Don’t waste yourself in rejection, nor bark against the bad, but chant the beauty of the good

Set down nothing that will not help somebody
Don’t hang a dismal picture on the wall, and do not daub with sables and glooms in your conversation. Don’t be a cynic and disconsolate preacher. Don’t bewail and bemoan. Omit the negative propositions. Nerve us with incessant affirmatives. Don’t waste yourself in rejection, nor bark against the bad, but chant the beauty of the good. When that is spoken which has a right to be spoken, the chatter and the criticism will stop.
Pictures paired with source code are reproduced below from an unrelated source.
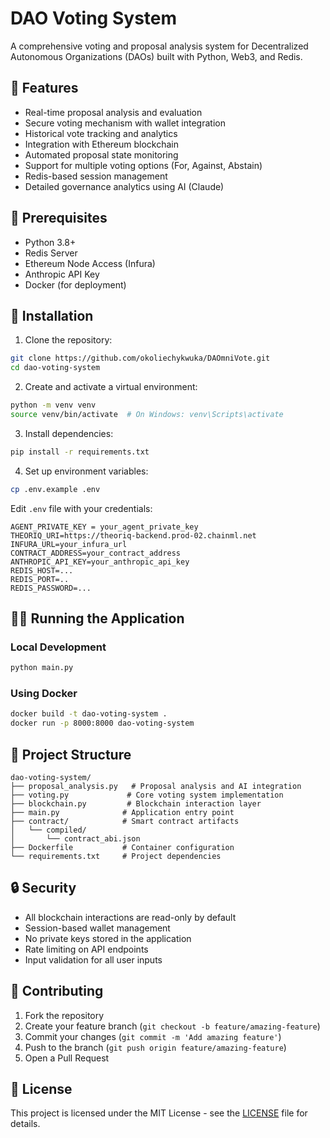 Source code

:# DAO Voting System

A comprehensive voting and proposal analysis system for Decentralized Autonomous Organizations (DAOs) built with Python, Web3, and Redis.

## 🌟 Features

- Real-time proposal analysis and evaluation
- Secure voting mechanism with wallet integration
- Historical vote tracking and analytics
- Integration with Ethereum blockchain
- Automated proposal state monitoring
- Support for multiple voting options (For, Against, Abstain)
- Redis-based session management
- Detailed governance analytics using AI (Claude)

## 🔧 Prerequisites

- Python 3.8+
- Redis Server
- Ethereum Node Access (Infura)
- Anthropic API Key
- Docker (for deployment)

## 🚀 Installation

1. Clone the repository:
```bash
git clone https://github.com/okoliechykwuka/DAOmniVote.git
cd dao-voting-system
```

2. Create and activate a virtual environment:
```bash
python -m venv venv
source venv/bin/activate  # On Windows: venv\Scripts\activate
```

3. Install dependencies:
```bash
pip install -r requirements.txt
```

4. Set up environment variables:
```bash
cp .env.example .env
```

Edit `.env` file with your credentials:
```
AGENT_PRIVATE_KEY = your_agent_private_key
THEORIQ_URI=https://theoriq-backend.prod-02.chainml.net
INFURA_URL=your_infura_url
CONTRACT_ADDRESS=your_contract_address
ANTHROPIC_API_KEY=your_anthropic_api_key
REDIS_HOST=...
REDIS_PORT=..
REDIS_PASSWORD=...
```

## 🏃‍♂️ Running the Application

### Local Development
```bash
python main.py
```

### Using Docker
```bash
docker build -t dao-voting-system .
docker run -p 8000:8000 dao-voting-system
```

## 📁 Project Structure

```
dao-voting-system/
├── proposal_analysis.py   # Proposal analysis and AI integration
├── voting.py             # Core voting system implementation
├── blockchain.py         # Blockchain interaction layer
├── main.py              # Application entry point
├── contract/            # Smart contract artifacts
│   └── compiled/
│       └── contract_abi.json
├── Dockerfile           # Container configuration
└── requirements.txt     # Project dependencies
```

## 🔒 Security

- All blockchain interactions are read-only by default
- Session-based wallet management
- No private keys stored in the application
- Rate limiting on API endpoints
- Input validation for all user inputs

## 🤝 Contributing

1. Fork the repository
2. Create your feature branch (`git checkout -b feature/amazing-feature`)
3. Commit your changes (`git commit -m 'Add amazing feature'`)
4. Push to the branch (`git push origin feature/amazing-feature`)
5. Open a Pull Request

## 📝 License

This project is licensed under the MIT License - see the [LICENSE](LICENSE) file for details.
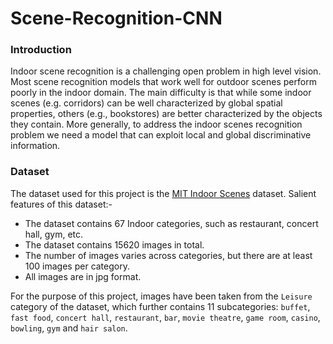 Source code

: # Scene-Recognition-CNN

### Introduction
Indoor scene recognition is a challenging open problem in high level vision. Most scene recognition models that work well for outdoor scenes perform poorly in the indoor domain. The main difficulty is that while some indoor scenes (e.g. corridors) can be well characterized by global spatial properties, others (e.g., bookstores) are better characterized by the objects they contain. More generally, to address the indoor scenes recognition problem we need a model that can exploit local and global discriminative information.

### Dataset
The dataset used for this project is the [MIT Indoor Scenes](https://paperswithcode.com/dataset/mit-indoors-scenes) dataset. Salient features of this dataset:-

- The dataset contains 67 Indoor categories, such as restaurant, concert hall, gym, etc.
- The dataset contains 15620 images in total.
- The number of images varies across categories, but there are at least 100 images per category.
- All images are in jpg format.

For the purpose of this project, images have been taken from the ```Leisure``` category of the dataset, which further contains 11 subcategories: ```buffet```, ```fast food```, ```concert hall```, ```restaurant```, ```bar```, ```movie theatre```, ```game room```, ```casino```, ```bowling```, ```gym``` and ```hair salon```.
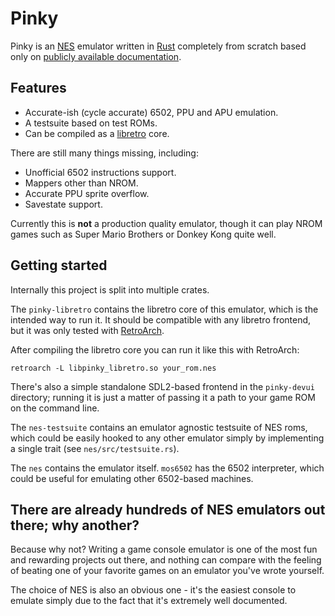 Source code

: # Pinky

Pinky is an [NES] emulator written in [Rust] completely from scratch
based only on [publicly available documentation].

[NES]: https://en.wikipedia.org/wiki/Nintendo_Entertainment_System
[Rust]: https://www.rust-lang.org/en-US/
[publicly available documentation]: http://wiki.nesdev.com/w/index.php/Nesdev_Wiki

## Features

   * Accurate-ish (cycle accurate) 6502, PPU and APU emulation.
   * A testsuite based on test ROMs.
   * Can be compiled as a [libretro] core.

[libretro]: http://www.libretro.com/index.php/api/

There are still many things missing, including:

   * Unofficial 6502 instructions support.
   * Mappers other than NROM.
   * Accurate PPU sprite overflow.
   * Savestate support.

Currently this is **not** a production quality emulator, though
it can play NROM games such as Super Mario Brothers or Donkey Kong
quite well.

## Getting started

Internally this project is split into multiple crates.

The `pinky-libretro` contains the libretro core of this emulator,
which is the intended way to run it. It should be compatible with
any libretro frontend, but it was only tested with [RetroArch].

After compiling the libretro core you can run it like this with RetroArch:

```
retroarch -L libpinky_libretro.so your_rom.nes
```

There's also a simple standalone SDL2-based frontend in the `pinky-devui`
directory; running it is just a matter of passing it a path to your game ROM
on the command line.

[Retroarch]: http://www.libretro.com/index.php/retroarch-2/

The `nes-testsuite` contains an emulator agnostic testsuite of NES roms,
which could be easily hooked to any other emulator simply by implementing
a single trait (see `nes/src/testsuite.rs`).

The `nes` contains the emulator itself. `mos6502` has the 6502 interpreter,
which could be useful for emulating other 6502-based machines.

## There are already hundreds of NES emulators out there; why another?

Because why not? Writing a game console emulator is one of the most fun and
rewarding projects out there, and nothing can compare with the feeling of
beating one of your favorite games on an emulator you've wrote yourself.

The choice of NES is also an obvious one - it's the easiest console to emulate
simply due to the fact that it's extremely well documented.
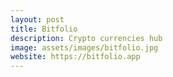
 ```yaml
---
layout: post
title: Bitfolio
description: Crypto currencies hub
image: assets/images/bitfolio.jpg
website: https://bitfolio.app
---
```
Set down nothing that will not help somebody; –
” For every gift of noble origin
Is breathed upon by Hope’s perpetual breath.”
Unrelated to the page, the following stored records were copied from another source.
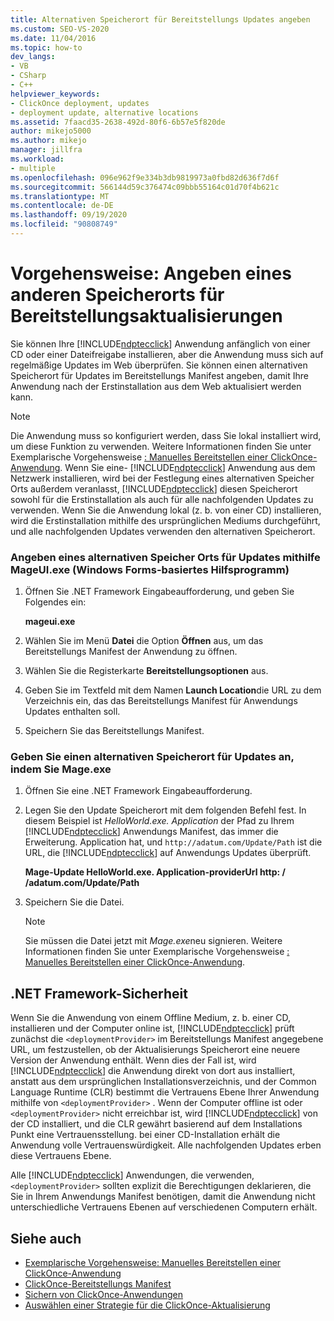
 ```yaml
---
title: Alternativen Speicherort für Bereitstellungs Updates angeben
ms.custom: SEO-VS-2020
ms.date: 11/04/2016
ms.topic: how-to
dev_langs:
- VB
- CSharp
- C++
helpviewer_keywords:
- ClickOnce deployment, updates
- deployment update, alternative locations
ms.assetid: 7faacd35-2638-492d-80f6-6b57e5f820de
author: mikejo5000
ms.author: mikejo
manager: jillfra
ms.workload:
- multiple
ms.openlocfilehash: 096e962f9e334b3db9819973a0fbd82d636f7d6f
ms.sourcegitcommit: 566144d59c376474c09bbb55164c01d70f4b621c
ms.translationtype: MT
ms.contentlocale: de-DE
ms.lasthandoff: 09/19/2020
ms.locfileid: "90808749"
---
```

# <a name="how-to-specify-an-alternate-location-for-deployment-updates"></a>Vorgehensweise: Angeben eines anderen Speicherorts für Bereitstellungsaktualisierungen
Sie können Ihre [!INCLUDE[ndptecclick](../deployment/includes/ndptecclick_md.md)] Anwendung anfänglich von einer CD oder einer Dateifreigabe installieren, aber die Anwendung muss sich auf regelmäßige Updates im Web überprüfen. Sie können einen alternativen Speicherort für Updates im Bereitstellungs Manifest angeben, damit Ihre Anwendung nach der Erstinstallation aus dem Web aktualisiert werden kann.

> [!NOTE]
> Die Anwendung muss so konfiguriert werden, dass Sie lokal installiert wird, um diese Funktion zu verwenden. Weitere Informationen finden Sie unter Exemplarische Vorgehensweise [: Manuelles Bereitstellen einer ClickOnce-Anwendung](../deployment/walkthrough-manually-deploying-a-clickonce-application.md). Wenn Sie eine- [!INCLUDE[ndptecclick](../deployment/includes/ndptecclick_md.md)] Anwendung aus dem Netzwerk installieren, wird bei der Festlegung eines alternativen Speicher Orts außerdem veranlasst, [!INCLUDE[ndptecclick](../deployment/includes/ndptecclick_md.md)] diesen Speicherort sowohl für die Erstinstallation als auch für alle nachfolgenden Updates zu verwenden. Wenn Sie die Anwendung lokal (z. b. von einer CD) installieren, wird die Erstinstallation mithilfe des ursprünglichen Mediums durchgeführt, und alle nachfolgenden Updates verwenden den alternativen Speicherort.

### <a name="specify-an-alternate-location-for-updates-by-using-mageuiexe-windows-forms-based-utility"></a>Angeben eines alternativen Speicher Orts für Updates mithilfe MageUI.exe (Windows Forms-basiertes Hilfsprogramm)

1. Öffnen Sie .NET Framework Eingabeaufforderung, und geben Sie Folgendes ein:

     **mageui.exe**

2. Wählen Sie im Menü **Datei** die Option **Öffnen** aus, um das Bereitstellungs Manifest der Anwendung zu öffnen.

3. Wählen Sie die Registerkarte **Bereitstellungsoptionen** aus.

4. Geben Sie im Textfeld mit dem Namen **Launch Location**die URL zu dem Verzeichnis ein, das das Bereitstellungs Manifest für Anwendungs Updates enthalten soll.

5. Speichern Sie das Bereitstellungs Manifest.

### <a name="specify-an-alternate-location-for-updates-by-using-mageexe"></a>Geben Sie einen alternativen Speicherort für Updates an, indem Sie Mage.exe

1. Öffnen Sie eine .NET Framework Eingabeaufforderung.

2. Legen Sie den Update Speicherort mit dem folgenden Befehl fest. In diesem Beispiel ist *HelloWorld.exe. Application* der Pfad zu Ihrem [!INCLUDE[ndptecclick](../deployment/includes/ndptecclick_md.md)] Anwendungs Manifest, das immer die Erweiterung. Application hat, und `http://adatum.com/Update/Path` ist die URL, die [!INCLUDE[ndptecclick](../deployment/includes/ndptecclick_md.md)] auf Anwendungs Updates überprüft.

    **Mage-Update HelloWorld.exe. Application-providerUrl http: \/ /adatum.com/Update/Path**

3. Speichern Sie die Datei.

   > [!NOTE]
   > Sie müssen die Datei jetzt mit *Mage.exe*neu signieren. Weitere Informationen finden Sie unter Exemplarische Vorgehensweise [: Manuelles Bereitstellen einer ClickOnce-Anwendung](../deployment/walkthrough-manually-deploying-a-clickonce-application.md).

## <a name="net-framework-security"></a>.NET Framework-Sicherheit
 Wenn Sie die Anwendung von einem Offline Medium, z. b. einer CD, installieren und der Computer online ist, [!INCLUDE[ndptecclick](../deployment/includes/ndptecclick_md.md)] prüft zunächst die `<deploymentProvider>` im Bereitstellungs Manifest angegebene URL, um festzustellen, ob der Aktualisierungs Speicherort eine neuere Version der Anwendung enthält. Wenn dies der Fall ist, wird [!INCLUDE[ndptecclick](../deployment/includes/ndptecclick_md.md)] die Anwendung direkt von dort aus installiert, anstatt aus dem ursprünglichen Installationsverzeichnis, und der Common Language Runtime (CLR) bestimmt die Vertrauens Ebene Ihrer Anwendung mithilfe von `<deploymentProvider>` . Wenn der Computer offline ist oder `<deploymentProvider>` nicht erreichbar ist, wird [!INCLUDE[ndptecclick](../deployment/includes/ndptecclick_md.md)] von der CD installiert, und die CLR gewährt basierend auf dem Installations Punkt eine Vertrauensstellung. bei einer CD-Installation erhält die Anwendung volle Vertrauenswürdigkeit. Alle nachfolgenden Updates erben diese Vertrauens Ebene.

 Alle [!INCLUDE[ndptecclick](../deployment/includes/ndptecclick_md.md)] Anwendungen, die verwenden, `<deploymentProvider>` sollten explizit die Berechtigungen deklarieren, die Sie in Ihrem Anwendungs Manifest benötigen, damit die Anwendung nicht unterschiedliche Vertrauens Ebenen auf verschiedenen Computern erhält.

## <a name="see-also"></a>Siehe auch
- [Exemplarische Vorgehensweise: Manuelles Bereitstellen einer ClickOnce-Anwendung](../deployment/walkthrough-manually-deploying-a-clickonce-application.md)
- [ClickOnce-Bereitstellungs Manifest](../deployment/clickonce-deployment-manifest.md)
- [Sichern von ClickOnce-Anwendungen](../deployment/securing-clickonce-applications.md)
- [Auswählen einer Strategie für die ClickOnce-Aktualisierung](../deployment/choosing-a-clickonce-update-strategy.md)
William Wordsworthby Ralph Waldo Emerson
(May 25, 1803 – April 27, 1882)
from Society and Solitude– Success (1870)
image – tibchris





June 13th, 2010 at 2:51 am
One of your finest yet, Elizabeth. And a good mantra to keep on ones emotional wall, quite apart from the real one. Makes one think though of all the poets who have daubed with “sables and glooms” (love that one, so poetic) and yet brightened our world. Authors too. But they were not our fellow conversationists, just our muses. I love Wordsworth, and what he says of hope is so true, Hope does have a “perpetual breath”. Please give me the link for this one, so I can spread some of the sunshine. Thank you.
June 14th, 2010 at 6:16 am
Thanks, Clarissa. Emerson isn’t quite eternal, yet, but he’s working up to it. There’s always more to find in there, and he wrote a lot!